5.3 Identifying Valid Accesses Using Statistical Analysis of Access Patterns

Although the above two-pass process can effectively provide accurate web page access reconstruction in most cases, there could still be some accesses grouped incorrectly. To filter out such accesses, we must better approximate the actual content of a web page.

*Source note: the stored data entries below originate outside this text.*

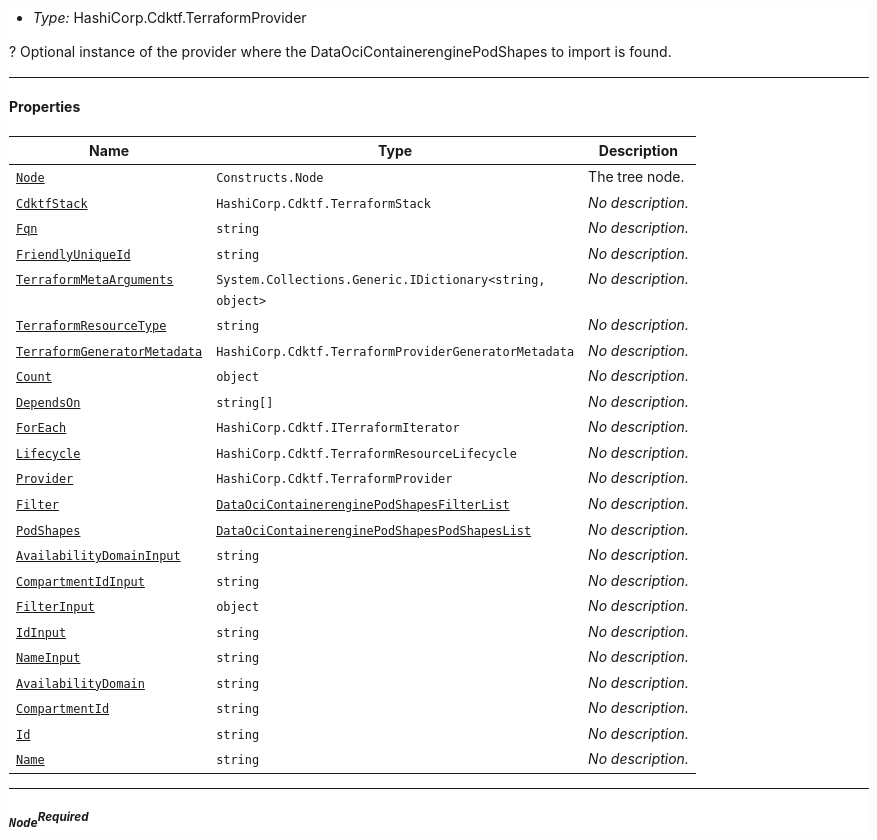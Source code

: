 - *Type:* HashiCorp.Cdktf.TerraformProvider

? Optional instance of the provider where the DataOciContainerenginePodShapes to import is found.

---

#### Properties <a name="Properties" id="Properties"></a>

| **Name** | **Type** | **Description** |
| --- | --- | --- |
| <code><a href="#rhizo-co-terraform-provider-oci.dataOciContainerenginePodShapes.DataOciContainerenginePodShapes.property.node">Node</a></code> | <code>Constructs.Node</code> | The tree node. |
| <code><a href="#rhizo-co-terraform-provider-oci.dataOciContainerenginePodShapes.DataOciContainerenginePodShapes.property.cdktfStack">CdktfStack</a></code> | <code>HashiCorp.Cdktf.TerraformStack</code> | *No description.* |
| <code><a href="#rhizo-co-terraform-provider-oci.dataOciContainerenginePodShapes.DataOciContainerenginePodShapes.property.fqn">Fqn</a></code> | <code>string</code> | *No description.* |
| <code><a href="#rhizo-co-terraform-provider-oci.dataOciContainerenginePodShapes.DataOciContainerenginePodShapes.property.friendlyUniqueId">FriendlyUniqueId</a></code> | <code>string</code> | *No description.* |
| <code><a href="#rhizo-co-terraform-provider-oci.dataOciContainerenginePodShapes.DataOciContainerenginePodShapes.property.terraformMetaArguments">TerraformMetaArguments</a></code> | <code>System.Collections.Generic.IDictionary<string, object></code> | *No description.* |
| <code><a href="#rhizo-co-terraform-provider-oci.dataOciContainerenginePodShapes.DataOciContainerenginePodShapes.property.terraformResourceType">TerraformResourceType</a></code> | <code>string</code> | *No description.* |
| <code><a href="#rhizo-co-terraform-provider-oci.dataOciContainerenginePodShapes.DataOciContainerenginePodShapes.property.terraformGeneratorMetadata">TerraformGeneratorMetadata</a></code> | <code>HashiCorp.Cdktf.TerraformProviderGeneratorMetadata</code> | *No description.* |
| <code><a href="#rhizo-co-terraform-provider-oci.dataOciContainerenginePodShapes.DataOciContainerenginePodShapes.property.count">Count</a></code> | <code>object</code> | *No description.* |
| <code><a href="#rhizo-co-terraform-provider-oci.dataOciContainerenginePodShapes.DataOciContainerenginePodShapes.property.dependsOn">DependsOn</a></code> | <code>string[]</code> | *No description.* |
| <code><a href="#rhizo-co-terraform-provider-oci.dataOciContainerenginePodShapes.DataOciContainerenginePodShapes.property.forEach">ForEach</a></code> | <code>HashiCorp.Cdktf.ITerraformIterator</code> | *No description.* |
| <code><a href="#rhizo-co-terraform-provider-oci.dataOciContainerenginePodShapes.DataOciContainerenginePodShapes.property.lifecycle">Lifecycle</a></code> | <code>HashiCorp.Cdktf.TerraformResourceLifecycle</code> | *No description.* |
| <code><a href="#rhizo-co-terraform-provider-oci.dataOciContainerenginePodShapes.DataOciContainerenginePodShapes.property.provider">Provider</a></code> | <code>HashiCorp.Cdktf.TerraformProvider</code> | *No description.* |
| <code><a href="#rhizo-co-terraform-provider-oci.dataOciContainerenginePodShapes.DataOciContainerenginePodShapes.property.filter">Filter</a></code> | <code><a href="#rhizo-co-terraform-provider-oci.dataOciContainerenginePodShapes.DataOciContainerenginePodShapesFilterList">DataOciContainerenginePodShapesFilterList</a></code> | *No description.* |
| <code><a href="#rhizo-co-terraform-provider-oci.dataOciContainerenginePodShapes.DataOciContainerenginePodShapes.property.podShapes">PodShapes</a></code> | <code><a href="#rhizo-co-terraform-provider-oci.dataOciContainerenginePodShapes.DataOciContainerenginePodShapesPodShapesList">DataOciContainerenginePodShapesPodShapesList</a></code> | *No description.* |
| <code><a href="#rhizo-co-terraform-provider-oci.dataOciContainerenginePodShapes.DataOciContainerenginePodShapes.property.availabilityDomainInput">AvailabilityDomainInput</a></code> | <code>string</code> | *No description.* |
| <code><a href="#rhizo-co-terraform-provider-oci.dataOciContainerenginePodShapes.DataOciContainerenginePodShapes.property.compartmentIdInput">CompartmentIdInput</a></code> | <code>string</code> | *No description.* |
| <code><a href="#rhizo-co-terraform-provider-oci.dataOciContainerenginePodShapes.DataOciContainerenginePodShapes.property.filterInput">FilterInput</a></code> | <code>object</code> | *No description.* |
| <code><a href="#rhizo-co-terraform-provider-oci.dataOciContainerenginePodShapes.DataOciContainerenginePodShapes.property.idInput">IdInput</a></code> | <code>string</code> | *No description.* |
| <code><a href="#rhizo-co-terraform-provider-oci.dataOciContainerenginePodShapes.DataOciContainerenginePodShapes.property.nameInput">NameInput</a></code> | <code>string</code> | *No description.* |
| <code><a href="#rhizo-co-terraform-provider-oci.dataOciContainerenginePodShapes.DataOciContainerenginePodShapes.property.availabilityDomain">AvailabilityDomain</a></code> | <code>string</code> | *No description.* |
| <code><a href="#rhizo-co-terraform-provider-oci.dataOciContainerenginePodShapes.DataOciContainerenginePodShapes.property.compartmentId">CompartmentId</a></code> | <code>string</code> | *No description.* |
| <code><a href="#rhizo-co-terraform-provider-oci.dataOciContainerenginePodShapes.DataOciContainerenginePodShapes.property.id">Id</a></code> | <code>string</code> | *No description.* |
| <code><a href="#rhizo-co-terraform-provider-oci.dataOciContainerenginePodShapes.DataOciContainerenginePodShapes.property.name">Name</a></code> | <code>string</code> | *No description.* |

---

##### `Node`<sup>Required</sup> <a name="Node" id="rhizo-co-terraform-provider-oci.dataOciContainerenginePodShapes.DataOciContainerenginePodShapes.property.node"></a>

All the accesses to a web page usually exhibit a set of different access patterns. For example, an access pattern can contain all the objects of a web page, while other patterns may contain a subset of them (e.g., because some objects were retrieved from a browser or network caches). We assume the same access patterns of those incorrectly grouped accesses should rarely appear repeatedly. Thus, we can use the following statistical analysis on access patterns to determine the actual content of web pages and exclude the incorrectly grouped accesses.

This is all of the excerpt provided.